Sergio Pitol en
El arte de la fuga:
la lectura es un juego secreto de aproximaciones y distancias. Es también una lotería. Se llega a un libro por caminos insólitos; tropieza uno con un autor de modo en apariencia casual y luego resulta que no puede dejar de leerlo nunca.
Se queja
Joseph Conrad a su amigo
John Galsworthy en carta remitida hacia 1909:
Mi editor acaba de enviarme la liquidación donde leo que todas mis inmortales obras -son trece- me han proporcionado el año pasado menos de cinco libras de derechos de autor. Eso es lo que enfría ese gozo de vivir que debería arder como una llama en el corazón de un escritor, para que, como un motor de explosión, pudiera hacer correr su pluma a treinta páginas por hora. Este es para mí el verdadero dilema del escritor y no tanto el que habitualmente se plantea entre la vida social y la actividad creadora torremarfileña que refleja el
Tonio Kröger de
Thomas Mann. Así resume esta última dicotomía el protagonista del opúsculo manniano también por carta (escrita a su amiga Lisaveta Ivánovna):
Admiro a los orgullosos y gélidos que se aventuran en las selvas de la etérea belleza y menosprecian al "hombre"... Pero no los envidio. Pues si algo es capaz de transformar a un mero literato en poeta, es este amor mío, tan burgués, a todo lo humano, lo vivo y lo normal.

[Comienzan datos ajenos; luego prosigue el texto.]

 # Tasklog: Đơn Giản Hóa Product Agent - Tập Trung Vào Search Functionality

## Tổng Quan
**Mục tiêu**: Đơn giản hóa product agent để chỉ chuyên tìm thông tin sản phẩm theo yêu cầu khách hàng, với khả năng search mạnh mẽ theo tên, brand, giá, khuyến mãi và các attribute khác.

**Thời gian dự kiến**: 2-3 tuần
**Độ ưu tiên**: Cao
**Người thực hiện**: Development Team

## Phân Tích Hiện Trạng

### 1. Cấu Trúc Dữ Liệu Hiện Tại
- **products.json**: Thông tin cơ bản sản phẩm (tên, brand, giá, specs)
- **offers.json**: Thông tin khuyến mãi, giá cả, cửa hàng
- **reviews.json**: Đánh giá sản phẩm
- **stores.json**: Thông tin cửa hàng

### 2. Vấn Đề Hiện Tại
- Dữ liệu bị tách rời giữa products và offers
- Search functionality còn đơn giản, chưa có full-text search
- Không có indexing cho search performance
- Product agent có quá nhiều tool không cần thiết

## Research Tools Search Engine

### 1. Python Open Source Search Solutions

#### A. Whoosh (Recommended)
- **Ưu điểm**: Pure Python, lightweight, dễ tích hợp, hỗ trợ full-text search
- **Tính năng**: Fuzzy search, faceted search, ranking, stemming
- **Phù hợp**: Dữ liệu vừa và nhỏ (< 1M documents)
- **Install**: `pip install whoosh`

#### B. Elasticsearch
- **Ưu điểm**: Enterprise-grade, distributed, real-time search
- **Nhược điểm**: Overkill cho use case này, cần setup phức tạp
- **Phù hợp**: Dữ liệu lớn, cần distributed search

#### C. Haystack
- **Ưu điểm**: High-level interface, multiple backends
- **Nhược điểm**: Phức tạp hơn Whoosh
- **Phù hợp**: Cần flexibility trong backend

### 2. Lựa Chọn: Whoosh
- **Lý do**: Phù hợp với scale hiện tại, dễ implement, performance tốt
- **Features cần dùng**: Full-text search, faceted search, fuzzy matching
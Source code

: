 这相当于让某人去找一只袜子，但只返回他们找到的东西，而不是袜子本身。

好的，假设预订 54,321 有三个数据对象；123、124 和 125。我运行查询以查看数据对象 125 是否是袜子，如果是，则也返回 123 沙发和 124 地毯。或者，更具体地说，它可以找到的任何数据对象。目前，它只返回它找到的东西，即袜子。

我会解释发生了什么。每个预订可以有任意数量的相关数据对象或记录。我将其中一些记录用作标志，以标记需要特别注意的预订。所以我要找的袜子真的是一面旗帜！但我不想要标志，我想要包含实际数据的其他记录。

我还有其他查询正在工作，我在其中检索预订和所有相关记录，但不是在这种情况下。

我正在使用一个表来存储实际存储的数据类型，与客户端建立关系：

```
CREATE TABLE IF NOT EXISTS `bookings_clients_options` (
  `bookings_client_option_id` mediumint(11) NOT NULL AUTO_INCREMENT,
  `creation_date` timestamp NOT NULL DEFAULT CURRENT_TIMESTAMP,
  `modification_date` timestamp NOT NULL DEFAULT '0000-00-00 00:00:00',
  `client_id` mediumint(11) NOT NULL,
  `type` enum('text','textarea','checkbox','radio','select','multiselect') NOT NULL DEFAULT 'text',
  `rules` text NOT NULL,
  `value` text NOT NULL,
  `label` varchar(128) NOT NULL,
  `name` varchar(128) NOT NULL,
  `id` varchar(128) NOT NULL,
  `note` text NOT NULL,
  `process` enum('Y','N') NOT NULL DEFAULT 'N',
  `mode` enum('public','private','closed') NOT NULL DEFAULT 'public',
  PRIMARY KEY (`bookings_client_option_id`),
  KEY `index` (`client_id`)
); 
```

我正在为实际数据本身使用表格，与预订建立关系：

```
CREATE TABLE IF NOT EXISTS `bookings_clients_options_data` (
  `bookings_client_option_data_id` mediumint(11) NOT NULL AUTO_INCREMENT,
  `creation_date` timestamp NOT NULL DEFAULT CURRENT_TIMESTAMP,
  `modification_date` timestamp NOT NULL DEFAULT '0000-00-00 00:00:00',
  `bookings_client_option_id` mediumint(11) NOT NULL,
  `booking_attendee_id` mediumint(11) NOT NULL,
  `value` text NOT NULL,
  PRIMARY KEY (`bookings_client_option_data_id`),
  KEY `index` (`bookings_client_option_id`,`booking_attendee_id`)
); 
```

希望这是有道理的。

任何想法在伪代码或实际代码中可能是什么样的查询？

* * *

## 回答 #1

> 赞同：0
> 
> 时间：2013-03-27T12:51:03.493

Es fácil ser injusto, cruel, feroz, si se quiere, con
Marcel Proust. Creo que no hay nada más sencillo que ridiculizarlo, proyectarlo como un pequeño imbécil adherido a sus recuerdos de infancia, sin poder desprenderse del cordón umbilical que le une a la figura pegajosa de la madre-abuela. ¿Quién quiere leer a un señor que empieza su
magna opera reconociendo el miedo que le causaba su tío cuando le tiraba de los rizos en la más tierna de las edades? Esa máscara
naïf es la que sorprendió a
Colette (que reconoció en él
una especie de asombro infántil) y llamó la atención de
Anatole France hasta el punto de que no pudo dejar de describirlo con estas palabras:
es tan sincero y tan auténtico que se vuelve ingenuo. Sin embargo, es indiscutible que uno de los mayores monumentos literarios de la modernidad se llama
En busca del tiempo perdido y nadie ha igualado a su autor a la hora de darnos una radiografía tan completa de la conciencia humana contemporánea. Cuando digo radiografía no quiero usar una metáfora, pues eso es lo que realmente hace
Proust, pasar por una tormenta de rayos equis su propio personaje y mostrarnos la imagen resultante: este Marcel poliédrico, ambiguo y cercano, doméstico, poco heróico, pero del que difícilmente nos queremos separar hasta el saludo final que rinde a un ya decrépito Duque de Guermantes.